▶ [PROBLEM STATEMENT]:
What lines of the data hold the string "github"? Copy them all.

[Stored dataset items]
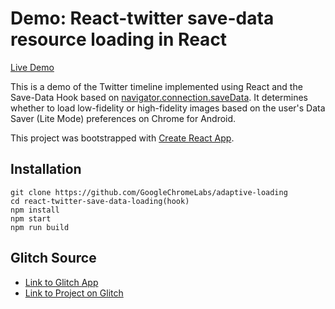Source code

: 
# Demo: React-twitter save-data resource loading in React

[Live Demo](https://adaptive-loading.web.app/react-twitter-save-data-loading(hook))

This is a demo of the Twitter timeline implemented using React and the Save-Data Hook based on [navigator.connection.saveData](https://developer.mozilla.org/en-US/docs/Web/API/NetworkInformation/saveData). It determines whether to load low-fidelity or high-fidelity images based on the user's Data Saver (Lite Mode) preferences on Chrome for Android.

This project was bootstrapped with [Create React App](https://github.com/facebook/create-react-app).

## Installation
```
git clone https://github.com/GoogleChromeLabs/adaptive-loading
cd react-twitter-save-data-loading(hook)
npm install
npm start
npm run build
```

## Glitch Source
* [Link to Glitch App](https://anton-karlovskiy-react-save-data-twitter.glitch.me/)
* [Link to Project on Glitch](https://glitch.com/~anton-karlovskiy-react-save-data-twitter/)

---

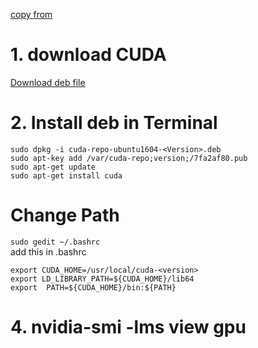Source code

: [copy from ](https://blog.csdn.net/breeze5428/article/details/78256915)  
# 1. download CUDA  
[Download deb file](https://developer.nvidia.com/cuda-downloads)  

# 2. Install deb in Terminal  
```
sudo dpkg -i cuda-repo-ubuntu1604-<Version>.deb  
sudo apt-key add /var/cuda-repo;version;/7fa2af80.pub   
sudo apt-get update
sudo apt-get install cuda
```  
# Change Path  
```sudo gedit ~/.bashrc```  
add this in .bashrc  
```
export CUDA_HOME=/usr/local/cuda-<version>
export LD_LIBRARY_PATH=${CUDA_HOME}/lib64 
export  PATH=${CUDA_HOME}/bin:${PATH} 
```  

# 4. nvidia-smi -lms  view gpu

--

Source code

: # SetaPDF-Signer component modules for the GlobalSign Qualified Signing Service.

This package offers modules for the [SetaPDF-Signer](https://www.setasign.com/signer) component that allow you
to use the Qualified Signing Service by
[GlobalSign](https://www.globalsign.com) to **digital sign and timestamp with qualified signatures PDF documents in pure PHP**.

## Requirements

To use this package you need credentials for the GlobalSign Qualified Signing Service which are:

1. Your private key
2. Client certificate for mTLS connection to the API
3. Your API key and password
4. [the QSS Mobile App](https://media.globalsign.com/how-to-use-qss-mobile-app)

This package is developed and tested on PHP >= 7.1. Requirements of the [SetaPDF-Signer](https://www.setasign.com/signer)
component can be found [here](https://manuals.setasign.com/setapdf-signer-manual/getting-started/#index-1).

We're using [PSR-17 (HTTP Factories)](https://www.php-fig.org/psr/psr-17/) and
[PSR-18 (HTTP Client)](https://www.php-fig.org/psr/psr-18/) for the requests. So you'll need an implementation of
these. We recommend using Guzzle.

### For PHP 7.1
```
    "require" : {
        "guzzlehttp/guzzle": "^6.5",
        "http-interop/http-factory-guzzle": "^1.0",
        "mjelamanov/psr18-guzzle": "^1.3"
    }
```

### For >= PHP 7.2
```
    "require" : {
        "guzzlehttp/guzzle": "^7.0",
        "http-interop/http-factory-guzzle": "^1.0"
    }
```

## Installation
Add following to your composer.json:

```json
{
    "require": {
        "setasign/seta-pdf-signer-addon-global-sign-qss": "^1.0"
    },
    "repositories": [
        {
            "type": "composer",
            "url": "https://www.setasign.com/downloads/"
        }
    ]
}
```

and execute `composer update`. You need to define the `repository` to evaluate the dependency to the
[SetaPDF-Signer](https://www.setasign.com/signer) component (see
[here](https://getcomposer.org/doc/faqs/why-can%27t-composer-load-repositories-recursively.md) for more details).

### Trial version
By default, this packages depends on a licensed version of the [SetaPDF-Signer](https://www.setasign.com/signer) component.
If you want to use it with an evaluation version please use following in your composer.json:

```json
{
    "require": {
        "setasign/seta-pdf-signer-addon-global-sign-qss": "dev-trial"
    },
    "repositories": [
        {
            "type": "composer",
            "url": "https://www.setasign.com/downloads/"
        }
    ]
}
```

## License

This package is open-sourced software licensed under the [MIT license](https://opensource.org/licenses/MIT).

▶ [SOLUTION]:
This project was bootstrapped with [Create React App](https://github.com/facebook/create-react-app).
git clone https://github.com/GoogleChromeLabs/adaptive-loading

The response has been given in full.